Atosca, le concessionnaire privé de l’A69 désigné par l’Etat, estime avoir depuis le 15 février le droit de reprendre les coupes d’arbres sur le tracé. Mais pour le collectif d’opposants La Voie est libre, le bois occupé par les zadistes est à «enjeu environnemental fort» et ne peut être défriché qu’entre le 1er septembre et le 15 octobre.

Dans la matinée, au moins cinq arbres ont été abattus. Alors que l’un d’eux tombait, des opposants ont hurlé des slogans hostiles aux forces de l’ordre, du style : «Vous êtes des monstres de la pire espèce !», «Des monstres au service de monstres !» ou «Gendarmerie pourrie !». Les forces de l’ordre ont tenu à distance les journalistes et la vingtaine de manifestants présents.

Lundi, une nacelle avait déjà été amenée sur place et avait permis aux forces de l’ordre de détruire une des plateformes en bois où campent les anti-A69. Mais les «écureuils» se sont repliés sur une autre partie de la zone, à l’aide de cordes pour passer d’un arbre à l’autre.

Rendez-vous à venir avec le préfet du Tarn

De son côté, Michel Forst doit également rencontrer le préfet du Tarn vendredi à Albi, selon son attachée de presse, qui a aussi fait état de «rendez-vous avec les deux avocates Claire Dujardin et Alice Terrasse», qui représentent les anti-A69.

Plusieurs manifestations ont été organisées contre le projet, auquel les opposants ont proposé des alternatives, comme l’amélioration de la route nationale existante ou une meilleure desserte ferroviaire.
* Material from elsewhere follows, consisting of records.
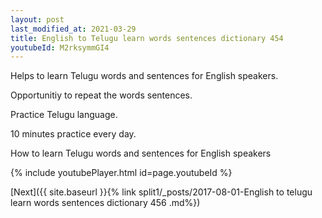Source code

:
 ```yaml
---
layout: post
last_modified_at: 2021-03-29
title: English to Telugu learn words sentences dictionary 454 
youtubeId: M2rksymmGI4
---
```

 
 
Helps to learn Telugu words and sentences for English speakers.

Opportunitiy to repeat the words sentences. 

Practice Telugu language. 
 
10 minutes practice every day. 
 
How to learn Telugu words and sentences for English speakers 
 
{% include youtubePlayer.html id=page.youtubeId %}
 
 
[Next]({{ site.baseurl }}{% link  split1/_posts/2017-08-01-English to telugu learn words sentences dictionary 456 .md%})
 
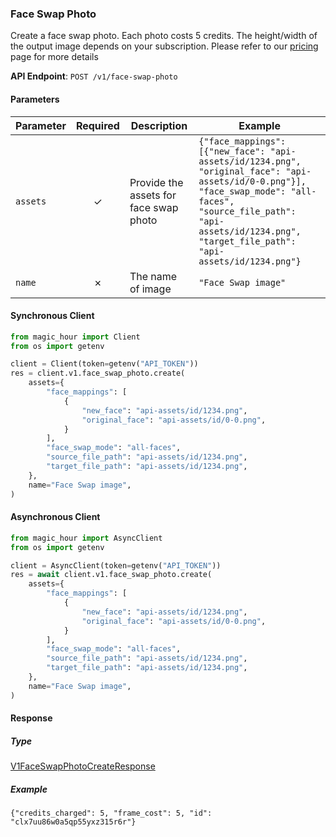 
### Face Swap Photo <a name="create"></a>

Create a face swap photo. Each photo costs 5 credits. The height/width of the output image depends on your subscription. Please refer to our [pricing](/pricing) page for more details

**API Endpoint**: `POST /v1/face-swap-photo`

#### Parameters

| Parameter | Required | Description | Example |
|-----------|:--------:|-------------|--------|
| `assets` | ✓ | Provide the assets for face swap photo | `{"face_mappings": [{"new_face": "api-assets/id/1234.png", "original_face": "api-assets/id/0-0.png"}], "face_swap_mode": "all-faces", "source_file_path": "api-assets/id/1234.png", "target_file_path": "api-assets/id/1234.png"}` |
| `name` | ✗ | The name of image | `"Face Swap image"` |

#### Synchronous Client

```python
from magic_hour import Client
from os import getenv

client = Client(token=getenv("API_TOKEN"))
res = client.v1.face_swap_photo.create(
    assets={
        "face_mappings": [
            {
                "new_face": "api-assets/id/1234.png",
                "original_face": "api-assets/id/0-0.png",
            }
        ],
        "face_swap_mode": "all-faces",
        "source_file_path": "api-assets/id/1234.png",
        "target_file_path": "api-assets/id/1234.png",
    },
    name="Face Swap image",
)

```

#### Asynchronous Client

```python
from magic_hour import AsyncClient
from os import getenv

client = AsyncClient(token=getenv("API_TOKEN"))
res = await client.v1.face_swap_photo.create(
    assets={
        "face_mappings": [
            {
                "new_face": "api-assets/id/1234.png",
                "original_face": "api-assets/id/0-0.png",
            }
        ],
        "face_swap_mode": "all-faces",
        "source_file_path": "api-assets/id/1234.png",
        "target_file_path": "api-assets/id/1234.png",
    },
    name="Face Swap image",
)

```

#### Response

##### Type
[V1FaceSwapPhotoCreateResponse](/magic_hour/types/models/v1_face_swap_photo_create_response.py)

##### Example
`{"credits_charged": 5, "frame_cost": 5, "id": "clx7uu86w0a5qp55yxz315r6r"}`
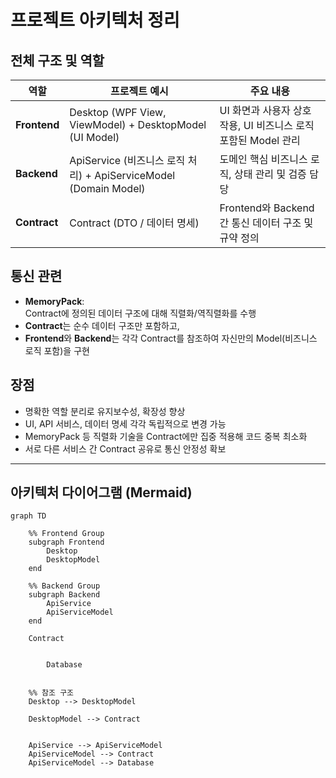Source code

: # 프로젝트 아키텍처 정리

## 전체 구조 및 역할

| 역할               | 프로젝트 예시              | 주요 내용                                              |
|--------------------|---------------------------|-------------------------------------------------------|
| **Frontend**       | Desktop (WPF View, ViewModel) + DesktopModel (UI Model) | UI 화면과 사용자 상호작용, UI 비즈니스 로직 포함된 Model 관리 |
| **Backend**        | ApiService (비즈니스 로직 처리) + ApiServiceModel (Domain Model) | 도메인 핵심 비즈니스 로직, 상태 관리 및 검증 담당           |
| **Contract**       | Contract (DTO / 데이터 명세) | Frontend와 Backend 간 통신 데이터 구조 및 규약 정의           |

## 통신 관련

- **MemoryPack**:  
  Contract에 정의된 데이터 구조에 대해 직렬화/역직렬화를 수행  
- **Contract**는 순수 데이터 구조만 포함하고,  
- **Frontend**와 **Backend**는 각각 Contract를 참조하여 자신만의 Model(비즈니스 로직 포함)을 구현

## 장점

- 명확한 역할 분리로 유지보수성, 확장성 향상  
- UI, API 서비스, 데이터 명세 각각 독립적으로 변경 가능  
- MemoryPack 등 직렬화 기술을 Contract에만 집중 적용해 코드 중복 최소화  
- 서로 다른 서비스 간 Contract 공유로 통신 안정성 확보

---

## 아키텍처 다이어그램 (Mermaid)

```mermaid
graph TD

    %% Frontend Group
    subgraph Frontend
        Desktop
        DesktopModel
    end

    %% Backend Group
    subgraph Backend
        ApiService
        ApiServiceModel
    end

    Contract
   
   
        Database
   

    %% 참조 구조
    Desktop --> DesktopModel
    
    DesktopModel --> Contract

    
    ApiService --> ApiServiceModel
    ApiServiceModel --> Contract
    ApiServiceModel --> Database

    

```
Atosca argue pour sa part que son projet est «exemplaire» en termes de respect de l’environnement ou de création d’emplois, et que l’emprise sur les terres agricoles a été réduite de 380 à 300 hectares.

Des élus du Tarn, de tous bords politiques, soutiennent la construction de cette portion d’autoroute de 53 km, qui réduirait d’une vingtaine de minutes le trajet Castres-Toulouse, actuellement d’environ 1 h 20. Plus de 1 500 scientifiques ont au contraire appelé à y renoncer en vertu des engagements climatiques de la France. Pour sa part, le gouvernement s’est dit décidé à mener «jusqu’à son terme» le projet, dont la mise en service est prévue en 2025.

Mise à jour le 23/02 : à 10 h 44 avec la plainte déposée auprès de l’ONU.